En el imaginario de la mayoría de las personas, la expresión está asociada con lo festivo, con aquello que merece ser celebrado.
Difícilmente un atentado podría caber en esas coordenadas, incluso cuando no haya tenido éxito. Hubiese sido más propio anunciar la declaración de una jornada nacional de reflexión con suspensión total de actividades.
Es una anécdota pequeña en el contexto de un hecho de semejante gravedad institucional, pero que resulta revelador de algunas características de este presente nuestro. El jefe de Estado tuvo casi tres horas para redactar el texto que finalmente leyó ante cámaras ya sobre la medianoche. Como no se trató de un parlamento extenso, tuvo tiempo suficiente para revisarlo y someterlo a consulta con sus asesores más cercanos. ¿Nadie previó lo que iba a ocurrir con ese pasaje?
La planificación de los actos de gobierno no parece ser un punto fuerte de la actual administración. Y el episodio que relatamos apenas es una muestra gratis de los errores organizativos que se han sumado a lo largo de algo más de dos años y medio de gestión.
Pero, claro, hay otros flancos de aquella aciaga noche del jueves que por su gravedad merecen una consideración más detenida.
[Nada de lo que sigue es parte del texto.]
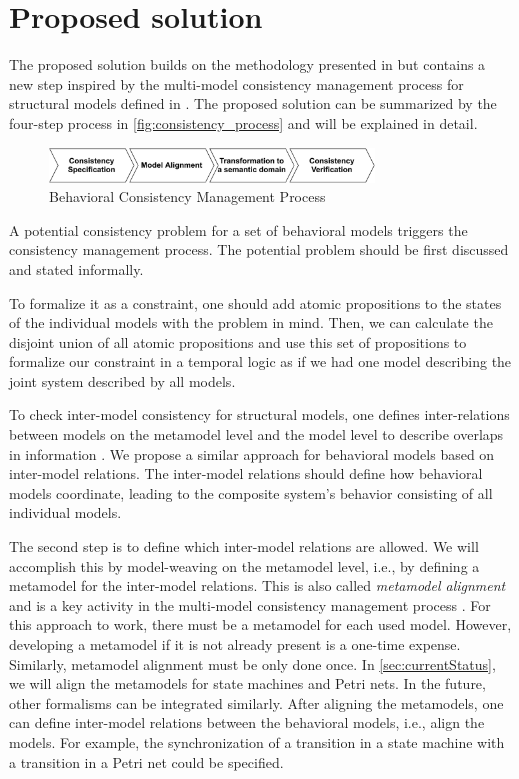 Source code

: \documentclass[conference]{IEEEtran}
\begin{document}
\section{Proposed solution}
The proposed solution builds on the methodology presented in \cite{engelsMethodologySpecifyingAnalyzing2001} but contains a new step inspired by the multi-model consistency management process for structural models defined in \cite{stunkelMultipleModelSynchronization2020}.
The proposed solution can be summarized by the four-step process in \autoref{fig:consistency_process} and will be explained in detail.

\begin{figure}[h]
    \centering
    \includegraphics[width=3.4in]{methodology}
    \caption{Behavioral Consistency Management Process}
    \label{fig:consistency_process}
\end{figure}
A potential consistency problem for a set of behavioral models triggers the consistency management process.
The potential problem should be first discussed and stated informally.

To formalize it as a constraint, one should add atomic propositions to the states of the individual models with the problem in mind.
Then, we can calculate the disjoint union of all atomic propositions and use this set of propositions to formalize our constraint in a temporal logic as if we had one model describing the joint system described by all models.

To check inter-model consistency for structural models, one defines inter-relations between models on the metamodel level and the model level to describe overlaps in information \cite{stunkelMultipleModelSynchronization2020}.
We propose a similar approach for behavioral models based on inter-model relations.
The inter-model relations should define how behavioral models coordinate, leading to the composite system's behavior consisting of all individual models.

The second step is to define which inter-model relations are allowed.
We will accomplish this by model-weaving on the metamodel level, i.e., by defining a metamodel for the inter-model relations.
This is also called \textit{metamodel alignment} and is a key activity in the multi-model consistency management process \cite{stunkelMultipleModelSynchronization2020}.
For this approach to work, there must be a metamodel for each used model.
However, developing a metamodel if it is not already present is a one-time expense.
Similarly, metamodel alignment must be only done once.
In \autoref{sec:currentStatus}, we will align the metamodels for state machines and Petri nets.
In the future, other formalisms can be integrated similarly.
After aligning the metamodels, one can define inter-model relations between the behavioral models, i.e., align the models.
For example, the synchronization of a transition in a state machine with a transition in a Petri net could be specified.
\end{document}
El ataque artero y alevoso que caracterizamos como “magnicidio” no lo es tanto y tan solo porque el objetivo era la vicepresidenta de un país en el que ese puesto ha carecido históricamente de relevancia mayor. La envergadura del atentado es tal porque puso en la mira a una lideresa que concentra una base de adhesiones populares infinitamente mayor que el resto de la dirigencia argentina. Incluso cuando no le alcanzase para ganar la próxima elección presidencial de 2023, cuestión que en todo caso se dilucidará dentro de un año y medio (toda una vida en la Argentina de estos días).
No estamos descalificando las posibilidades de la oposición para hacerse con el gobierno en el turno próximo. Pero individualmente no hay políticos o políticas que traccionen y acumulen como sigue haciéndolo Cristina Fernández de Kirchner, a pesar de la diatriba constante de un conglomerado de medios de comunicación poderosos, nutridas franjas de integrantes del Poder Judicial de la Argentina y no pocos referentes políticos que guardan poco respeto por su propia investidura y no tienen empacho en verbalizar proclamas feroces, de una brutalidad que nos exime de mayores comentarios.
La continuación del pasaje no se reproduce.